(Beginning of Information)
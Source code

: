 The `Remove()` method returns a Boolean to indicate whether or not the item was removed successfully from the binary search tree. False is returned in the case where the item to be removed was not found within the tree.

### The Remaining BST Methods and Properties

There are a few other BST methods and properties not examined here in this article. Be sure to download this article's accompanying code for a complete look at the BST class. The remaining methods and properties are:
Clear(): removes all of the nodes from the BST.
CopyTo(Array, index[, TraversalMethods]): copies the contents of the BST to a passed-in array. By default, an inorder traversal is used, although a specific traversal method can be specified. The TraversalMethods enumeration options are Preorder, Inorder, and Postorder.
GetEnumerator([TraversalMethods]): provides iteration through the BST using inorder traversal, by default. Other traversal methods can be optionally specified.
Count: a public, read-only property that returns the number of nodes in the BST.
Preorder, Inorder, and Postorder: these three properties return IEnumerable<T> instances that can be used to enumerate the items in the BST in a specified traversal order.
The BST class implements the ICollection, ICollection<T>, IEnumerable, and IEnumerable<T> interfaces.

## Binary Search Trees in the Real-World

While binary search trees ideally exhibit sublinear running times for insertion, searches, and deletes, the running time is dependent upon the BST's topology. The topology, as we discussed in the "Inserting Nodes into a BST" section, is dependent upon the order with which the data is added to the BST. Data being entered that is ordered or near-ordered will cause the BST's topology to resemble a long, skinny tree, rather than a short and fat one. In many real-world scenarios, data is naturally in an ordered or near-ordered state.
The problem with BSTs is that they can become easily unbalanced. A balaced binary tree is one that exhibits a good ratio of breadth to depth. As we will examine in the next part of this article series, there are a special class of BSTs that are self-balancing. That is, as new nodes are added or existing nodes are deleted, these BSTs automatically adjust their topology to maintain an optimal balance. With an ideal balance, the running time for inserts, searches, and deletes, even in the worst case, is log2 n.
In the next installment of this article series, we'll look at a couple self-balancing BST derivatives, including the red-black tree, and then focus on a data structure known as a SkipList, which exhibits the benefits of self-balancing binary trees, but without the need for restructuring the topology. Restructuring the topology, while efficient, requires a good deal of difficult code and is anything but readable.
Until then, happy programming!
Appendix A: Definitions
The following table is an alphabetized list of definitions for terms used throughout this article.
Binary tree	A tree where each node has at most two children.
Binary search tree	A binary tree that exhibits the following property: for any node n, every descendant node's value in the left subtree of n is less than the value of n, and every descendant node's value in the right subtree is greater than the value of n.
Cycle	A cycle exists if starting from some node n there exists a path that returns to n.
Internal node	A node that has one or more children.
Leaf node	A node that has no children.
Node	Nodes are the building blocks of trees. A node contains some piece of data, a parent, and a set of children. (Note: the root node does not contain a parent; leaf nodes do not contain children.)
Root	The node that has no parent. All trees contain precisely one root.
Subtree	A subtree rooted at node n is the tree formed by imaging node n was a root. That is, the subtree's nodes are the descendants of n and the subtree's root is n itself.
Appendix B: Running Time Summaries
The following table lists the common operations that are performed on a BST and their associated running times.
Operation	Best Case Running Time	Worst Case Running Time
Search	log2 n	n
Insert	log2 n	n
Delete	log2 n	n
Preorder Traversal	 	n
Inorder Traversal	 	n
(End of Information)
• [Work item]: Set the entries down again precisely as they were given.

• [Exercise answer]:
Source code

: The `Remove()` method returns a Boolean to indicate whether or not the item was removed successfully from the binary search tree. False is returned in the case where the item to be removed was not found within the tree.

### The Remaining BST Methods and Properties

There are a few other BST methods and properties not examined here in this article. Be sure to download this article's accompanying code for a complete look at the BST class. The remaining methods and properties are:
Clear(): removes all of the nodes from the BST.
CopyTo(Array, index[, TraversalMethods]): copies the contents of the BST to a passed-in array. By default, an inorder traversal is used, although a specific traversal method can be specified. The TraversalMethods enumeration options are Preorder, Inorder, and Postorder.
GetEnumerator([TraversalMethods]): provides iteration through the BST using inorder traversal, by default. Other traversal methods can be optionally specified.
Count: a public, read-only property that returns the number of nodes in the BST.
Preorder, Inorder, and Postorder: these three properties return IEnumerable<T> instances that can be used to enumerate the items in the BST in a specified traversal order.
The BST class implements the ICollection, ICollection<T>, IEnumerable, and IEnumerable<T> interfaces.

## Binary Search Trees in the Real-World

While binary search trees ideally exhibit sublinear running times for insertion, searches, and deletes, the running time is dependent upon the BST's topology. The topology, as we discussed in the "Inserting Nodes into a BST" section, is dependent upon the order with which the data is added to the BST. Data being entered that is ordered or near-ordered will cause the BST's topology to resemble a long, skinny tree, rather than a short and fat one. In many real-world scenarios, data is naturally in an ordered or near-ordered state.
The problem with BSTs is that they can become easily unbalanced. A balaced binary tree is one that exhibits a good ratio of breadth to depth. As we will examine in the next part of this article series, there are a special class of BSTs that are self-balancing. That is, as new nodes are added or existing nodes are deleted, these BSTs automatically adjust their topology to maintain an optimal balance. With an ideal balance, the running time for inserts, searches, and deletes, even in the worst case, is log2 n.
In the next installment of this article series, we'll look at a couple self-balancing BST derivatives, including the red-black tree, and then focus on a data structure known as a SkipList, which exhibits the benefits of self-balancing binary trees, but without the need for restructuring the topology. Restructuring the topology, while efficient, requires a good deal of difficult code and is anything but readable.
Until then, happy programming!
Appendix A: Definitions
The following table is an alphabetized list of definitions for terms used throughout this article.
Binary tree	A tree where each node has at most two children.
Binary search tree	A binary tree that exhibits the following property: for any node n, every descendant node's value in the left subtree of n is less than the value of n, and every descendant node's value in the right subtree is greater than the value of n.
Cycle	A cycle exists if starting from some node n there exists a path that returns to n.
Internal node	A node that has one or more children.
Leaf node	A node that has no children.
Node	Nodes are the building blocks of trees. A node contains some piece of data, a parent, and a set of children. (Note: the root node does not contain a parent; leaf nodes do not contain children.)
Root	The node that has no parent. All trees contain precisely one root.
Subtree	A subtree rooted at node n is the tree formed by imaging node n was a root. That is, the subtree's nodes are the descendants of n and the subtree's root is n itself.
Appendix B: Running Time Summaries
The following table lists the common operations that are performed on a BST and their associated running times.
Operation	Best Case Running Time	Worst Case Running Time
Search	log2 n	n
Insert	log2 n	n
Delete	log2 n	n
Preorder Traversal	 	n
Inorder Traversal	 	n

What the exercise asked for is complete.